C'è chi si augura che l'attuale sospensione della vita politica se non è sospensione della democrazia, non si può non notare come il governo Monti abbia ridotto al lumicino la dialettica politica giovi a fa rinsavire i due schieramenti che si confrontano nel nostro sistema politico, troppo sbilanciati e reciprocamente aggressivi in passato e in un passato ancora recente.
   Premetto credo poco alla tesi degli "opposti estremismi" perché non mi pare affatto aderente alla realtà:mi è parso infatti essersi trattato piuttosto di una aggressione brutale, sguaiata e demolitrice della sinistra contro una destra di rinnovamento considerata "anomala", "eretica", "antisistema", solo perché non pregiudizialmente antifascista ancorché in realtà sanamente "post-antifascista" come da (presunto ) Dna della Repubblica.
   Comunque, non mi pare che  la "notte della politica" stia "portando consiglio", né che la "salutare sosta" stia giovando molto al cambiamento della sinistra, quanto meno se devo prestar fede ad alcune recenti dichiarazioni di un alto dirigente del Pd.
   Alle critiche espresse dal Pdl per bocca del suo capogruppo alla Camera, on. Fabrizio Cicchitto, in merito alla palese esorbitazione in senso politico di cui è protagonista il dirigente dell'Agenzia delle Entrate, dott.
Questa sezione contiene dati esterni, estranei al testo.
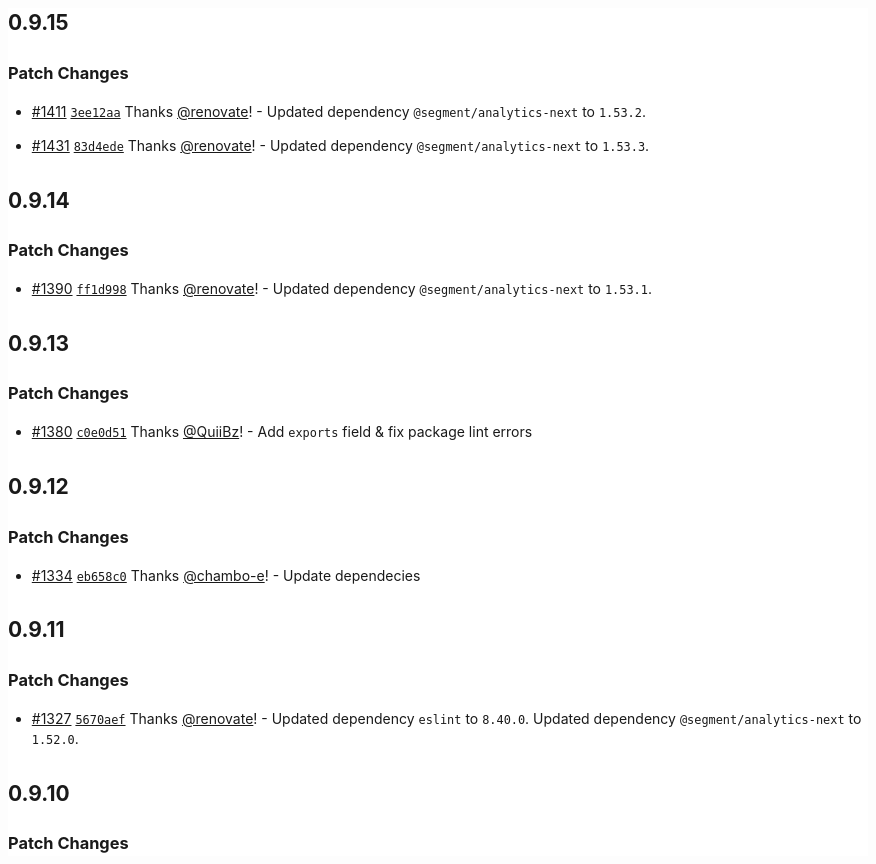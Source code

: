 ## 0.9.15

### Patch Changes

- [#1411](https://github.com/scaleway/scaleway-lib/pull/1411) [`3ee12aa`](https://github.com/scaleway/scaleway-lib/commit/3ee12aa3e5d7005d8dc27597161a26ff8b979b2e) Thanks [@renovate](https://github.com/apps/renovate)! - Updated dependency `@segment/analytics-next` to `1.53.2`.

- [#1431](https://github.com/scaleway/scaleway-lib/pull/1431) [`83d4ede`](https://github.com/scaleway/scaleway-lib/commit/83d4edeb2d68c0100898787701d5f2779b99b047) Thanks [@renovate](https://github.com/apps/renovate)! - Updated dependency `@segment/analytics-next` to `1.53.3`.

## 0.9.14

### Patch Changes

- [#1390](https://github.com/scaleway/scaleway-lib/pull/1390) [`ff1d998`](https://github.com/scaleway/scaleway-lib/commit/ff1d998ffcd99a76afeac7ab6ff432709a973e99) Thanks [@renovate](https://github.com/apps/renovate)! - Updated dependency `@segment/analytics-next` to `1.53.1`.

## 0.9.13

### Patch Changes

- [#1380](https://github.com/scaleway/scaleway-lib/pull/1380) [`c0e0d51`](https://github.com/scaleway/scaleway-lib/commit/c0e0d5104680149f9b38ae509b17d14a66c4d733) Thanks [@QuiiBz](https://github.com/QuiiBz)! - Add `exports` field & fix package lint errors

## 0.9.12

### Patch Changes

- [#1334](https://github.com/scaleway/scaleway-lib/pull/1334) [`eb658c0`](https://github.com/scaleway/scaleway-lib/commit/eb658c04c70a2a0917ee687a53226dd097521979) Thanks [@chambo-e](https://github.com/chambo-e)! - Update dependecies

## 0.9.11

### Patch Changes

- [#1327](https://github.com/scaleway/scaleway-lib/pull/1327) [`5670aef`](https://github.com/scaleway/scaleway-lib/commit/5670aef2db4c6329382da07a72d527232566d75d) Thanks [@renovate](https://github.com/apps/renovate)! - Updated dependency `eslint` to `8.40.0`.
  Updated dependency `@segment/analytics-next` to `1.52.0`.

## 0.9.10

### Patch Changes
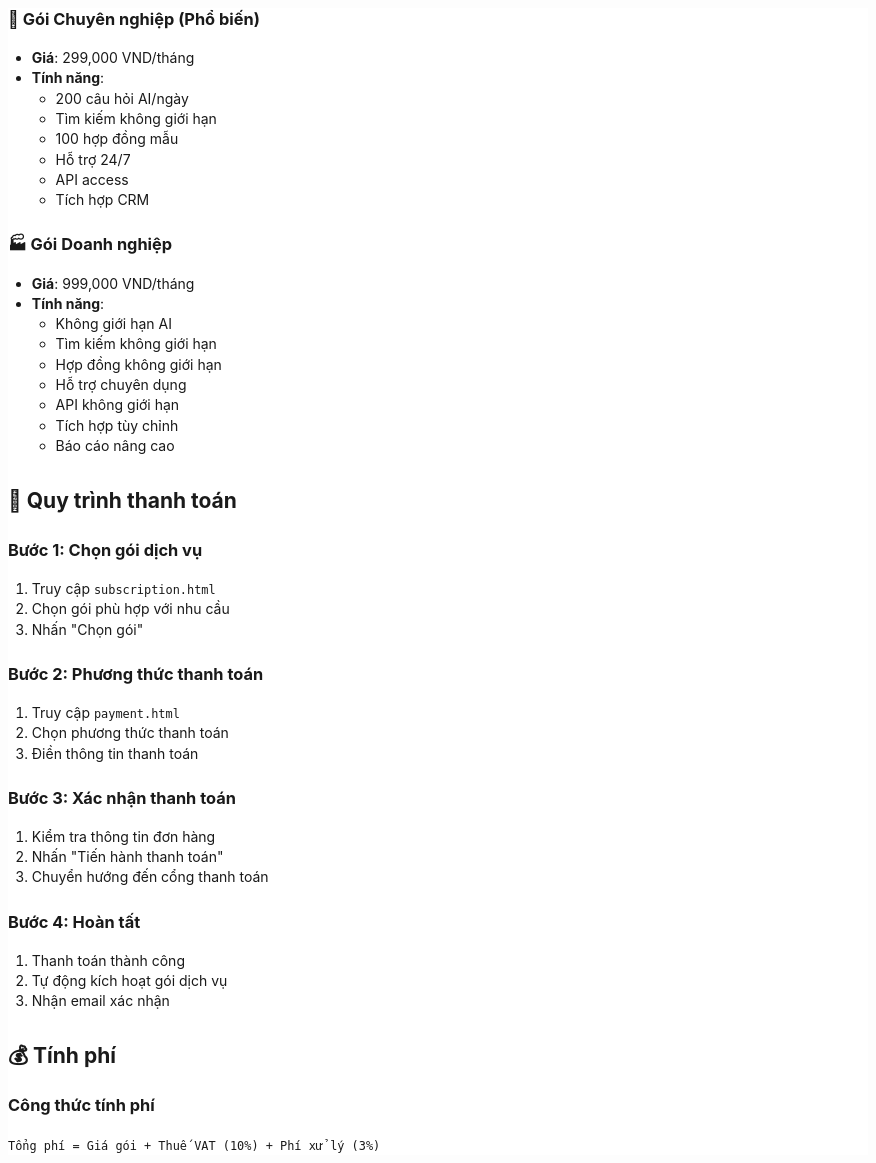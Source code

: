 ### 🏢 **Gói Chuyên nghiệp** (Phổ biến)
- **Giá**: 299,000 VND/tháng
- **Tính năng**:
  - 200 câu hỏi AI/ngày
  - Tìm kiếm không giới hạn
  - 100 hợp đồng mẫu
  - Hỗ trợ 24/7
  - API access
  - Tích hợp CRM

### 🏭 **Gói Doanh nghiệp**
- **Giá**: 999,000 VND/tháng
- **Tính năng**:
  - Không giới hạn AI
  - Tìm kiếm không giới hạn
  - Hợp đồng không giới hạn
  - Hỗ trợ chuyên dụng
  - API không giới hạn
  - Tích hợp tùy chỉnh
  - Báo cáo nâng cao

## 🚀 Quy trình thanh toán

### Bước 1: Chọn gói dịch vụ
1. Truy cập `subscription.html`
2. Chọn gói phù hợp với nhu cầu
3. Nhấn "Chọn gói"

### Bước 2: Phương thức thanh toán
1. Truy cập `payment.html`
2. Chọn phương thức thanh toán
3. Điền thông tin thanh toán

### Bước 3: Xác nhận thanh toán
1. Kiểm tra thông tin đơn hàng
2. Nhấn "Tiến hành thanh toán"
3. Chuyển hướng đến cổng thanh toán

### Bước 4: Hoàn tất
1. Thanh toán thành công
2. Tự động kích hoạt gói dịch vụ
3. Nhận email xác nhận

## 💰 Tính phí

### Công thức tính phí
```
Tổng phí = Giá gói + Thuế VAT (10%) + Phí xử lý (3%)
```
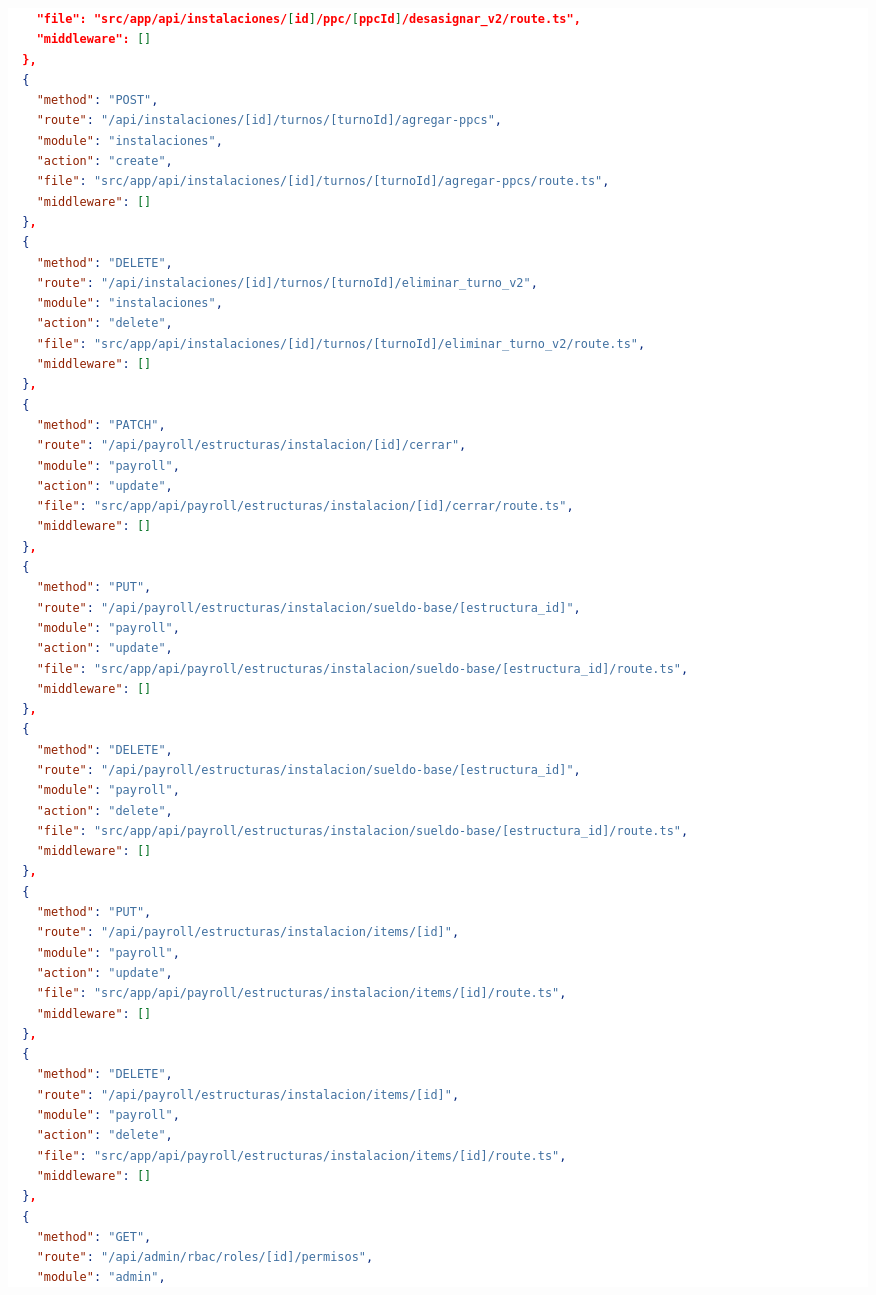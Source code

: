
 ```json
    "file": "src/app/api/instalaciones/[id]/ppc/[ppcId]/desasignar_v2/route.ts",
    "middleware": []
  },
  {
    "method": "POST",
    "route": "/api/instalaciones/[id]/turnos/[turnoId]/agregar-ppcs",
    "module": "instalaciones",
    "action": "create",
    "file": "src/app/api/instalaciones/[id]/turnos/[turnoId]/agregar-ppcs/route.ts",
    "middleware": []
  },
  {
    "method": "DELETE",
    "route": "/api/instalaciones/[id]/turnos/[turnoId]/eliminar_turno_v2",
    "module": "instalaciones",
    "action": "delete",
    "file": "src/app/api/instalaciones/[id]/turnos/[turnoId]/eliminar_turno_v2/route.ts",
    "middleware": []
  },
  {
    "method": "PATCH",
    "route": "/api/payroll/estructuras/instalacion/[id]/cerrar",
    "module": "payroll",
    "action": "update",
    "file": "src/app/api/payroll/estructuras/instalacion/[id]/cerrar/route.ts",
    "middleware": []
  },
  {
    "method": "PUT",
    "route": "/api/payroll/estructuras/instalacion/sueldo-base/[estructura_id]",
    "module": "payroll",
    "action": "update",
    "file": "src/app/api/payroll/estructuras/instalacion/sueldo-base/[estructura_id]/route.ts",
    "middleware": []
  },
  {
    "method": "DELETE",
    "route": "/api/payroll/estructuras/instalacion/sueldo-base/[estructura_id]",
    "module": "payroll",
    "action": "delete",
    "file": "src/app/api/payroll/estructuras/instalacion/sueldo-base/[estructura_id]/route.ts",
    "middleware": []
  },
  {
    "method": "PUT",
    "route": "/api/payroll/estructuras/instalacion/items/[id]",
    "module": "payroll",
    "action": "update",
    "file": "src/app/api/payroll/estructuras/instalacion/items/[id]/route.ts",
    "middleware": []
  },
  {
    "method": "DELETE",
    "route": "/api/payroll/estructuras/instalacion/items/[id]",
    "module": "payroll",
    "action": "delete",
    "file": "src/app/api/payroll/estructuras/instalacion/items/[id]/route.ts",
    "middleware": []
  },
  {
    "method": "GET",
    "route": "/api/admin/rbac/roles/[id]/permisos",
    "module": "admin",
```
Attilio Befera e che si è evidenziata in particolare a seguito delle ispezioni effettuate dai finanzieri a Cortina d'Ampezzo, il responsabile per l'Economia del partito di Bersani Stefano Fassina quindi non quidam de populo ha replicato (cito da Avvenire del 7 gennaio) asserendo che "[...] Cicchitto aggredisce e tenta di intimidire il dottor Befera [...] Purtroppo si dimostra ancora una volta che una parte del centrodestra difende i grandi evasori".
   Che dire, prima ancora che sul modo di argomentare, sul modo di pensare di un possibile futuro ministro italiano dell'Economia? Ogni critica è un'aggressione e se i fatti urlano che il governo del centrodestra (eletto dai cittadini) ha conseguito successi di grande rilievo nella lotta all'evasione  
sulla cui entità gioca senz'altro il livello proibitivo dell'imposizione attuale e peserà ancor di più quello cui arriveremo entro breve grazie al "governo tecnico" , tanto peggio per i fatti. L'ideologia, da Marx in poi, dice che la destra protegge i capitalisti, i rentier, gli "squali" sociali, quindi il centrodestra (grazie per "una parte") protegge gli evasori: non fa una grinza.
   Ma dove pensa di andare il nostro Paese, che cosa pensa di fare il nostro dinamico Presidente della Repubblica finché esponenti di rilievo del maggior partito italiano di (ex-)opposizione penseranno in questo modo da autentici "trinariciuti" di guareschiana memoria? Mi pare una domanda,  più che legittima, doverosa.